AOC calls story of Rosa Parks ‘too woke’ for Republicans

Congresswoman Alexandria Ocasio-Cortez railed against Republicans during a House session, claiming even the story of iconic civil rights figure Rosa Parks is "too woke" for the GOP.

During a meeting of the House on Thursday, Ms Ocasio-Cortez gave an impassioned criticism of the Republicans' "Parents Bill of Rights Act," which aims to give broad oversight to parents over the nature of the curriculum taught in schools, the specific books available to children and the spending of the schools' budgets.

The congresswoman argued that the real intention of the bill was not to give parents more agency in their children's education, but as a vehicle for controlling information.

"But before they claim that this is not about banning books and not about harming the LGBT community, let's just look at the impacts of similar Republican legislation that has already passed on the state level," she said. "Look at these books that have already been banned due to Republican measures."

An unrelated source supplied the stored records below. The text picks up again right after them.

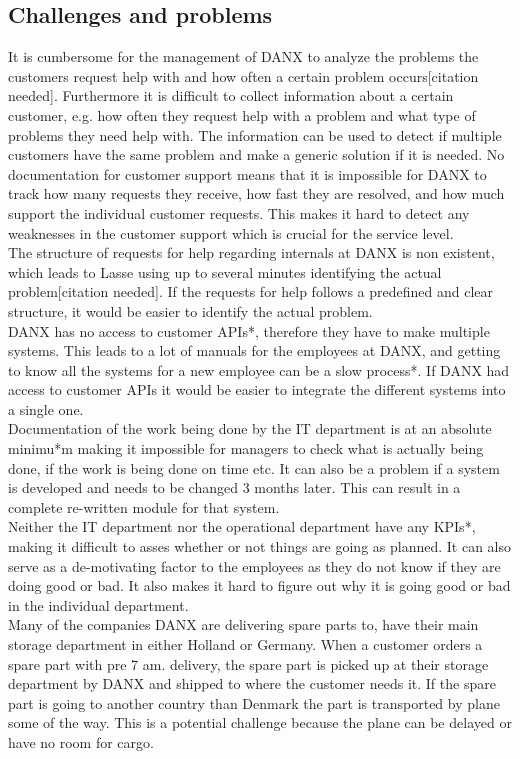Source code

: \subsection{Challenges and problems}
It is cumbersome for the management of DANX to analyze the problems the customers request help with and how often a certain problem occurs[citation needed]. Furthermore it is difficult to collect information about a certain customer, e.g. how often they request help with a problem and what type of problems they need help with. The information can be used to detect if multiple customers have the same problem and make a generic solution if it is needed. No documentation for customer support means that it is impossible for DANX to track how many requests they receive, how fast they are resolved, and how much support the individual customer requests.
This makes it hard to detect any weaknesses in the customer support which is crucial for the service level. \\
The structure of requests for help regarding internals at DANX is non existent, which leads to Lasse using up to several minutes identifying the actual problem[citation needed]. If the requests for help follows a predefined and clear structure, it would be easier to identify the actual problem. \\
DANX has no access to customer APIs*, therefore they have to make multiple systems. This leads to a lot of manuals for the employees at DANX, and getting to know all the systems for a new employee can be a slow process*. If DANX had access to customer APIs it would be easier to integrate the different systems into a single one. \\
Documentation of the work being done by the IT department is at an absolute minimu*m making it impossible for managers to check what is actually being done, if the work is being done on time etc.
It can also be a problem if a system is developed and needs to be changed 3 months later. This can result in a complete re-written module for that system\cite{lahib001}. \\
Neither the IT department nor the operational department have any KPIs*, making it difficult to asses whether or not things are going as planned. It can also serve as a de-motivating factor to the employees as they do not know if they are doing good or bad. It also makes it hard to figure out why it is going good or bad in the individual department. \\
Many of the companies DANX are delivering spare parts to, have their main storage department in either Holland\cite{gert001} or Germany\cite{gert002}. When a customer orders a spare part with pre 7 am. delivery, the spare part is picked up at their storage department by DANX and shipped to where the customer needs it. If the spare part is going to another country than Denmark the part is transported by plane some of the way. This is a potential challenge because the plane can be delayed or have no room for cargo.

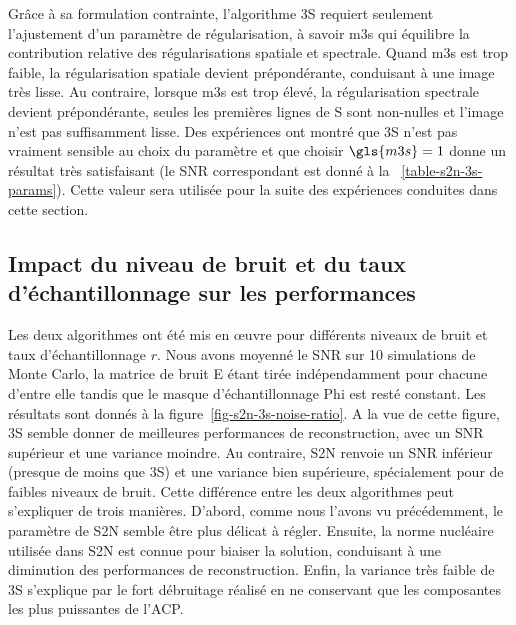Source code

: Grâce à sa formulation contrainte, l'algorithme 3S requiert seulement l'ajustement d'un paramètre de régularisation, à savoir \gls{m3s} qui équilibre la contribution relative des régularisations spatiale et spectrale. Quand \gls{m3s} est trop faible, la régularisation spatiale devient prépondérante, conduisant à une image très lisse. Au contraire, lorsque \gls{m3s} est trop élevé, la régularisation spectrale devient prépondérante, seules les premières lignes de \gls{S} sont non-nulles et l'image n'est pas suffisamment lisse. Des expériences ont montré que 3S n'est pas vraiment sensible au choix du paramètre et que choisir $\gls{m3s}=1$ donne un résultat très satisfaisant (le SNR correspondant est donné à la \tabname~\ref{table-s2n-3s-params}). Cette valeur sera utilisée pour la suite des expériences conduites dans cette section.


\subsection{Impact du niveau de bruit et du taux d'échantillonnage sur les performances}

Les deux algorithmes ont été mis en \oe{}uvre pour différents niveaux de bruit et taux d'échantillonnage $r$. Nous avons moyenné le SNR sur 10 simulations de Monte Carlo, la matrice de bruit \gls{E} étant tirée indépendamment pour chacune d'entre elle tandis que le masque d'échantillonnage \gls{Phi} est resté constant. 
%
Les résultats sont donnés à la figure~\ref{fig-s2n-3s-noise-ratio}.
%
A la vue de cette figure, 3S semble donner de meilleures performances de reconstruction, avec un SNR supérieur et une variance moindre. Au contraire, S2N renvoie un SNR inférieur (presque  de moins que 3S) et une variance bien supérieure, spécialement pour de faibles niveaux de bruit.
%
Cette différence entre les deux algorithmes peut s'expliquer de trois manières. D'abord, comme nous l'avons vu précédemment, le paramètre de S2N semble être plus délicat à régler. Ensuite, la norme nucléaire utilisée dans S2N  est connue pour biaiser la solution, conduisant à une diminution des performances de reconstruction. Enfin, la variance très faible de 3S s'explique par le fort débruitage réalisé en ne conservant que les composantes les plus puissantes de l'ACP.

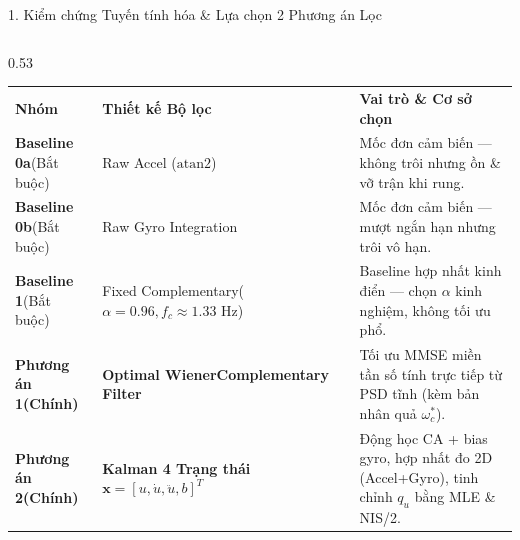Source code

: \documentclass[aspectratio=169,8pt]{beamer}
\begin{document}
\begin{frame}{1. Kiểm chứng Tuyến tính hóa \& Lựa chọn 2 Phương án Lọc}
\begin{columns}[T,totalwidth=\textwidth]
\begin{column}{0.53\textwidth}
{\begin{tabular}{p{1.55cm} p{2.25cm} p{3.55cm}}
        \rowcolor{hustred}
        \textbf{\color{white}Nhóm} & \textbf{\color{white}Thiết kế Bộ lọc} & \textbf{\color{white}Vai trò \& Cơ sở chọn} \\
        \textbf{Baseline 0a}\newline (Bắt buộc) & Raw Accel ($\mathrm{atan2}$) & Mốc đơn cảm biến — không trôi nhưng ồn \& vỡ trận khi rung. \\
        \rowcolor{lightbg}
        \textbf{Baseline 0b}\newline (Bắt buộc) & Raw Gyro Integration & Mốc đơn cảm biến — mượt ngắn hạn nhưng trôi vô hạn. \\
        \textbf{Baseline 1}\newline (Bắt buộc) & Fixed Complementary\newline ($\alpha=0.96, f_c\approx 1.33\text{ Hz}$) & Baseline hợp nhất kinh điển — chọn $\alpha$ kinh nghiệm, không tối ưu phổ. \\
        \rowcolor{greentint}
        \textbf{Phương án 1}\newline \textbf{(Chính)} & \textbf{Optimal Wiener}\newline \textbf{Complementary Filter} & Tối ưu MMSE miền tần số tính trực tiếp từ PSD tĩnh (kèm bản nhân quả $\omega_c^*$). \\
        \rowcolor{bluetint}
        \textbf{Phương án 2}\newline \textbf{(Chính)} & \textbf{Kalman 4 Trạng thái}\newline $\mathbf{x}=[u,\dot{u},\ddot{u},b]^T$ & Động học CA + bias gyro, hợp nhất đo 2D (Accel+Gyro), tinh chỉnh $q_u$ bằng MLE \& NIS/2. \\
        \bottomrule
      \end{tabular}}
    \end{column}
  \end{columns}
\end{frame}
\end{document}
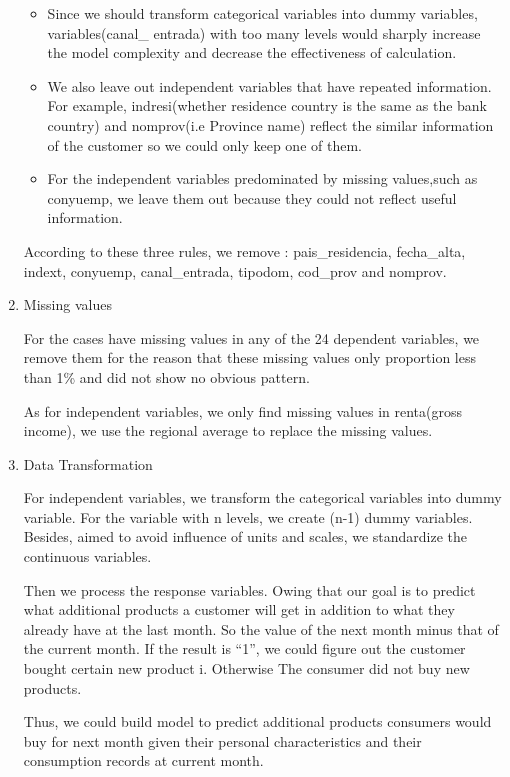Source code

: \documentclass{article}
\begin{document}
\begin{spacing}{1}
\begin{large}
\begin{enumerate}
	\begin{itemize}
		\item Since we should transform categorical variables into dummy variables, variables(canal\_ entrada) with too many levels would sharply increase the model complexity and decrease the effectiveness of calculation.

		\item We also leave out independent variables that have repeated information. For example, indresi(whether residence country is the same as the bank country) and nomprov(i.e Province name) reflect the similar information of the customer so we could only keep one of them.

		\item For the independent variables predominated by missing values,such as conyuemp, we leave them out because they could not reflect useful information.
	\end{itemize}

	According to these three  rules, we remove : pais\_residencia, fecha\_alta, indext, conyuemp, canal\_entrada, tipodom, cod\_prov and nomprov.

	\item  Missing values

	For the cases have missing values in any of the 24 dependent variables, we remove them for the reason that these missing values only proportion less than 1\% and did not show no obvious pattern.

	As for independent variables, we only find missing values in renta(gross income), we use the regional average to replace the missing values.

	\item Data Transformation

	For independent variables, we transform the categorical variables into dummy variable. For the variable with n levels, we create (n-1) dummy variables. Besides, aimed to avoid influence of units and scales, we standardize the continuous variables.

	Then we process the response variables.  Owing that our goal is to predict what additional products a customer will get in addition to what they already have at the last month. So the value of the next month minus that of the current month.  If the result is “1”, we could figure out the customer bought certain new product i. Otherwise The consumer did not buy new products.

	Thus, we could build model to predict additional products consumers would buy for next month given their personal characteristics and their consumption records at current month.
\end{enumerate}


\end{large}
\end{spacing}
\end{document}
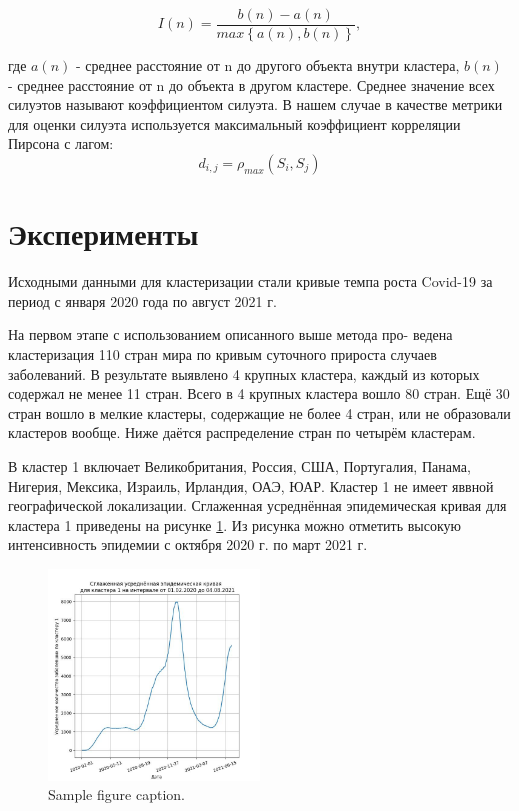 \documentclass{article}
\begin{document}
$$I(n) = \frac{b(n) - a(n)}{max\left\{a(n), b(n)\right\}},$$

где $a(n)$ - среднее расстояние от n до другого объекта внутри кластера, $b(n)$ - среднее расстояние от n до объекта в другом кластере. Среднее значение всех силуэтов называют коэффициентом силуэта.
В нашем случае в качестве метрики для оценки силуэта используется максимальный коэффициент корреляции Пирсона с лагом:
 $$d_{i,j} = \rho_{max}(S_i, S_j)$$

\section{Эксперименты}

Исходными данными для кластеризации стали кривые темпа роста Covid-19 за период с января 2020 года по август 2021 г.

На первом этапе с использованием описанного выше метода про-
ведена кластеризация 110 стран мира по кривым суточного прироста случаев заболеваний. В результате выявлено 4 крупных кластера, каждый из которых содержал не менее 11 стран. Всего в 4 крупных кластера вошло 80 стран. Ещё 30 стран вошло в мелкие кластеры, содержащие не более 4 стран, или не образовали кластеров вообще. Ниже даётся распределение стран по четырём кластерам.

В кластер 1 включает Великобритания, Россия, США, Португалия, Панама, Нигерия, Мексика, Израиль, Ирландия, ОАЭ, ЮАР. Кластер 1 не имеет яввной географической локализации. Сглаженная усреднённая эпидемическая кривая для кластера 1 приведены на рисунке \ref{fig:fig1}. Из рисунка можно отметить высокую интенсивность эпидемии с октября 2020 г. по март 2021 г.


\begin{figure}
	\centering
	\includegraphics[width=0.5\textwidth]{../figures/clasters1.jpg}
	\caption{Sample figure caption.}
	\label{fig:fig1}
\end{figure}
\end{document}
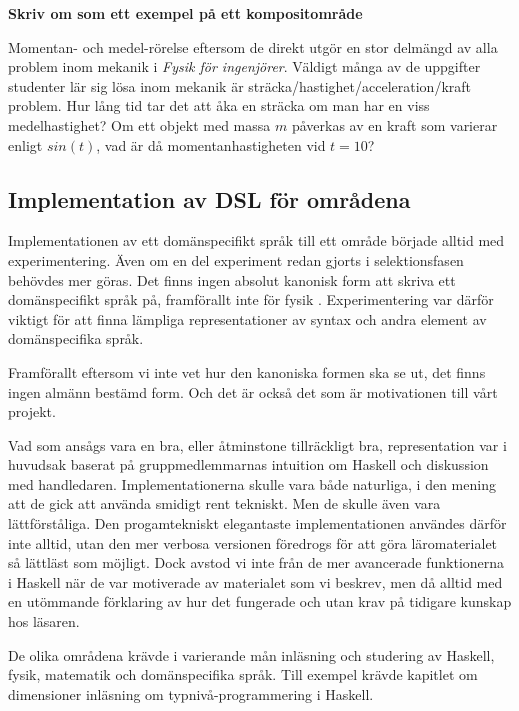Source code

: \begin{binge}
\textbf{Skriv om som ett exempel på ett kompositområde}

Momentan- och medel-rörelse eftersom de direkt utgör en stor delmängd
av alla problem inom mekanik i \textit{Fysik för ingenjörer}. Väldigt många av
de uppgifter studenter lär sig lösa inom mekanik är
sträcka/hastighet/acceleration/kraft problem. Hur lång tid tar det att åka en
sträcka om man har en viss medelhastighet? Om ett objekt med massa $m$
påverkas av en kraft som varierar enligt $sin(t)$, vad är då
momentanhastigheten vid $t=10$?

\subsection{Implementation av DSL för områdena}

Implementationen av ett domänspecifikt språk till ett område började alltid med
experimentering. Även om en del experiment redan gjorts i selektionsfasen
behövdes mer göras. Det finns ingen absolut kanonisk form  att skriva ett domänspecifikt språk på, framförallt inte för
fysik . Experimentering var därför viktigt för att finna
lämpliga representationer av syntax och andra element av domänspecifika språk.


Framförallt eftersom vi inte vet hur den kanoniska formen ska se ut, det finns
ingen almänn bestämd form. Och det är också det som är motivationen till vårt
projekt. 

Vad som ansågs vara en bra, eller åtminstone tillräckligt bra, representation
var i huvudsak baserat på gruppmedlemmarnas intuition om Haskell och diskussion
med handledaren. Implementationerna skulle vara både naturliga, i den mening
att de gick att använda smidigt rent tekniskt. Men de skulle även vara
lättförståliga. Den progamtekniskt elegantaste implementationen användes därför
inte alltid, utan den mer verbosa versionen föredrogs för att göra
läromaterialet så lättläst som möjligt. Dock avstod vi inte från de mer
avancerade funktionerna i Haskell när de var motiverade av materialet som vi
beskrev, men då alltid med en utömmande förklaring av hur det fungerade och utan
krav på tidigare kunskap hos läsaren.

De olika områdena krävde i varierande mån inläsning och studering av Haskell,
fysik, matematik och domänspecifika språk. Till exempel krävde kapitlet om
dimensioner inläsning om typnivå-programmering i Haskell. 


\end{binge}
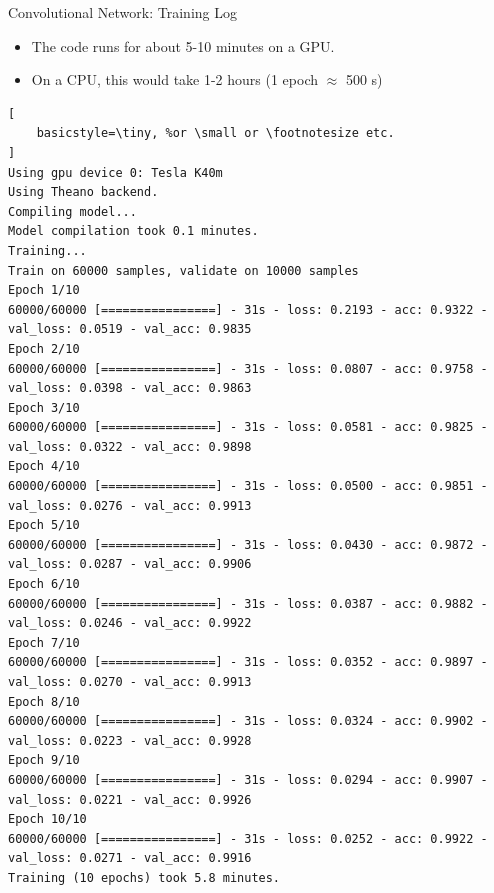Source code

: \documentclass[10pt, aspectratio=169]{beamer} %
\begin{document}
\begin{frame}[fragile]{Convolutional Network: Training Log}
\begin{itemize}
	\item The code runs for about 5-10 minutes on a GPU.
	\item On a CPU, this would take 1-2 hours (1 epoch $\approx$ 500 s)
\end{itemize}
\begin{lstlisting}[
    basicstyle=\tiny, %or \small or \footnotesize etc.
]
Using gpu device 0: Tesla K40m 
Using Theano backend.
Compiling model...
Model compilation took 0.1 minutes.
Training...
Train on 60000 samples, validate on 10000 samples
Epoch 1/10
60000/60000 [================] - 31s - loss: 0.2193 - acc: 0.9322 - val_loss: 0.0519 - val_acc: 0.9835
Epoch 2/10
60000/60000 [================] - 31s - loss: 0.0807 - acc: 0.9758 - val_loss: 0.0398 - val_acc: 0.9863
Epoch 3/10
60000/60000 [================] - 31s - loss: 0.0581 - acc: 0.9825 - val_loss: 0.0322 - val_acc: 0.9898
Epoch 4/10
60000/60000 [================] - 31s - loss: 0.0500 - acc: 0.9851 - val_loss: 0.0276 - val_acc: 0.9913
Epoch 5/10
60000/60000 [================] - 31s - loss: 0.0430 - acc: 0.9872 - val_loss: 0.0287 - val_acc: 0.9906
Epoch 6/10
60000/60000 [================] - 31s - loss: 0.0387 - acc: 0.9882 - val_loss: 0.0246 - val_acc: 0.9922
Epoch 7/10
60000/60000 [================] - 31s - loss: 0.0352 - acc: 0.9897 - val_loss: 0.0270 - val_acc: 0.9913
Epoch 8/10
60000/60000 [================] - 31s - loss: 0.0324 - acc: 0.9902 - val_loss: 0.0223 - val_acc: 0.9928
Epoch 9/10
60000/60000 [================] - 31s - loss: 0.0294 - acc: 0.9907 - val_loss: 0.0221 - val_acc: 0.9926
Epoch 10/10
60000/60000 [================] - 31s - loss: 0.0252 - acc: 0.9922 - val_loss: 0.0271 - val_acc: 0.9916
Training (10 epochs) took 5.8 minutes.
\end{lstlisting}
\end{frame}
\end{document}
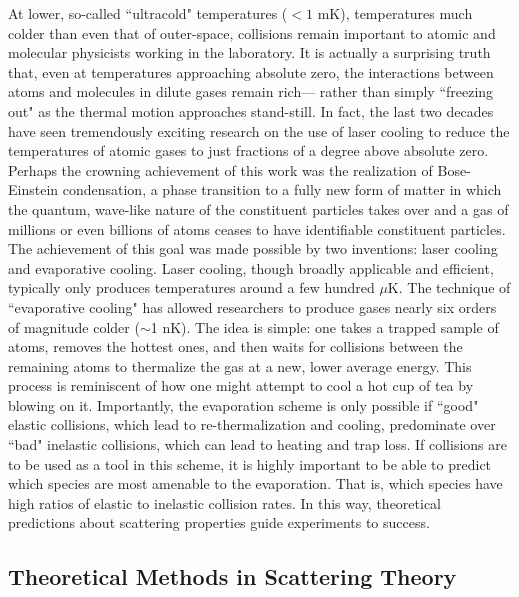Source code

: \documentclass[%
 reprint,
 amsmath,amssymb,
 aps,
 nofootinbib
]{revtex4-1}
\begin{document}
At lower, so-called ``ultracold" temperatures ($< 1$ mK), temperatures much colder than even that of outer-space, collisions remain important to atomic and molecular physicists working in the laboratory. It is actually a surprising truth that, even at temperatures approaching absolute zero, the interactions between atoms and molecules in dilute gases remain rich--- rather than simply ``freezing out" as the thermal motion approaches stand-still. In fact, the last two decades have seen tremendously exciting research on the use of laser cooling to reduce the temperatures of atomic gases to just fractions of a degree above absolute zero. Perhaps the crowning achievement of this work was the realization of Bose-Einstein condensation, a phase transition to a fully new form of matter in which the quantum, wave-like nature of the constituent particles takes over and a gas of millions or even billions of atoms ceases to have identifiable constituent particles. The achievement of this goal was made possible by two inventions: laser cooling and evaporative cooling. Laser cooling, though broadly applicable and efficient, typically only produces temperatures around a few hundred $\mu$K. The technique of ``evaporative cooling" has allowed researchers to produce gases nearly six orders of magnitude colder ($\sim$1 nK). The idea is simple: one takes a trapped sample of atoms, removes the hottest ones, and then waits for collisions between the remaining atoms to thermalize the gas at a new, lower average energy. This process is reminiscent of how one might attempt to cool a hot cup of tea by blowing on it. Importantly, the evaporation scheme is only possible if  ``good" elastic collisions, which lead to re-thermalization and cooling, predominate over ``bad" inelastic collisions, which can lead to heating and trap loss. If collisions are to be used as a tool in this scheme, it is highly important to be able to predict which species are most amenable to the evaporation. That is, which species have high ratios of elastic to inelastic collision rates. In this way, theoretical predictions about scattering properties guide experiments to success.

\subsection{Theoretical Methods in Scattering Theory}
\end{document}
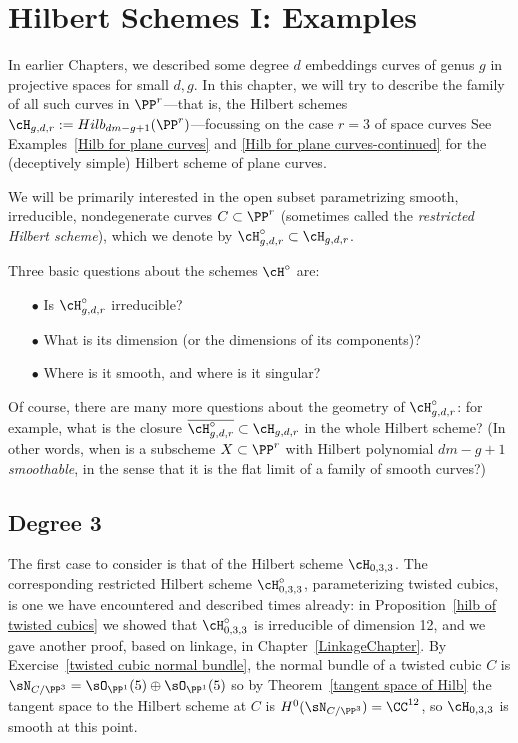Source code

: 

\chapter{Hilbert Schemes I: Examples}
\label{HilbertSchemesChapter}

In earlier Chapters, we described some  degree $d$ embeddings curves of  genus $g$ in projective spaces for small $d,g$. In this chapter, we will try to describe the family of all such curves in $\PP^r$---that is, the Hilbert schemes 
$\cH_{g,d,r} := Hilb_{dm-g+1}(\PP^r)$---focussing  on the case $r=3$ of space curves
See Examples~\ref{Hilb for plane curves} and \ref{Hilb for plane curves-continued} for the (deceptively simple) Hilbert scheme of plane curves. 

We will be primarily interested in 
the open subset parametrizing smooth, irreducible, nondegenerate curves $C \subset \PP^r$ (sometimes called the \emph{restricted Hilbert scheme}), which we denote by $\cH^\circ_{g,d,r}\subset \cH_{g,d,r}$. 


Three basic questions about the schemes $\cH^\circ$ are:

\begin{enumerate}
\item[$\bullet$] Is $\cH^\circ_{g,d,r}$ irreducible? 
\item[$\bullet$]  What is its dimension (or the dimensions of its components)?
\item[$\bullet$] Where is it smooth, and where is it singular?
\end{enumerate}

Of course, there are many more questions about the geometry of $\cH^\circ_{g,d,r}$: for example,  what is the closure $\overline{\cH^\circ_{g,d,r}} \subset \cH_{g,d,r}$ in the whole Hilbert scheme? (In other words, when is a subscheme $X \subset \PP^r$ with Hilbert polynomial $dm-g+1$ \emph{smoothable}, in the sense that it is the flat limit of a family of smooth curves?) 


\section{Degree 3}

The first case to consider is that of the Hilbert scheme  $\cH_{0,3,3}$. The corresponding restricted Hilbert scheme $\cH^\circ_{0,3,3}$, parameterizing twisted cubics, is one we have encountered and described times already: in Proposition~\ref{hilb of twisted cubics} we showed that $\cH^\circ_{0,3,3}$ is irreducible of dimension 12,
and we gave another proof, based on linkage, in Chapter~\ref{LinkageChapter}. 
By Exercise~\ref{twisted cubic normal bundle}, the normal bundle of a twisted cubic $C$ is $\sN_{C/\PP^3}=\sO_{\PP^1}(5)\oplus \sO_{\PP^1}(5)$
so by Theorem~\ref{tangent space of Hilb} the tangent space to the Hilbert scheme at $C$ is
$H^0(\sN_{C/\PP^3}) = \CC^{12}$, so $\cH_{0,3,3}$ is smooth at this point.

One of the books she mentions is "The Life of Rosa Parks" by Kathleen Connors. The book recounts the life of Parks, who famously refused to give up her seat on a bus to a white person at a time when Black people were forced to sit in the back of the bus, away from white riders.

Duval County, in Florida, banned the book in its schools along with 175 other titles.

"'The Life of Rosa Parks' – this apparently is too woke by the Republican Party," she said.

She likened the proposed legislation to fascism.

"When we talk about progressive values, I can say what my progressive value is," she said. "And that is freedom over fascism."

In some cases the books aren't banned, but altered. Another Florida school district removed references to Parks' race in a lesson plan centering on her story. The removal was intended to ensure the lesson was in compliance with the state's restrictive "Stop WOKE Act," which was enacted by Governor Ron DeSantis.

The state's Department of Education later admitted removing her race from the lesson was wrong.

Trying to educate children in Florida is becoming more difficult for teachers and staff trying to navigate the frequently changing state mandates passed down by Mr DeSantis – an ostensible proponent of small government and free speech.

A principal in Tallahassee was recently forced to resign after parents complained about a lesson for sixth-graders that featured Michelangelo's David as well as other Renaissance artwork.

One of the parents that complained about the lesson called it "pornographic”.

The school board chair, Barney Bishop, is an avid supporter of Mr DeSantis' educational agenda who bragged that the school would be on the "cutting edge" of following the state's new guidelines.

“We agree with everything the governor is doing in the educational arena. We support him because he’s right,” Mr Bishop told the Tallahassee Democrat. “The whole woke indoctrination going on about pronouns and drag queens isn’t appropriate in school."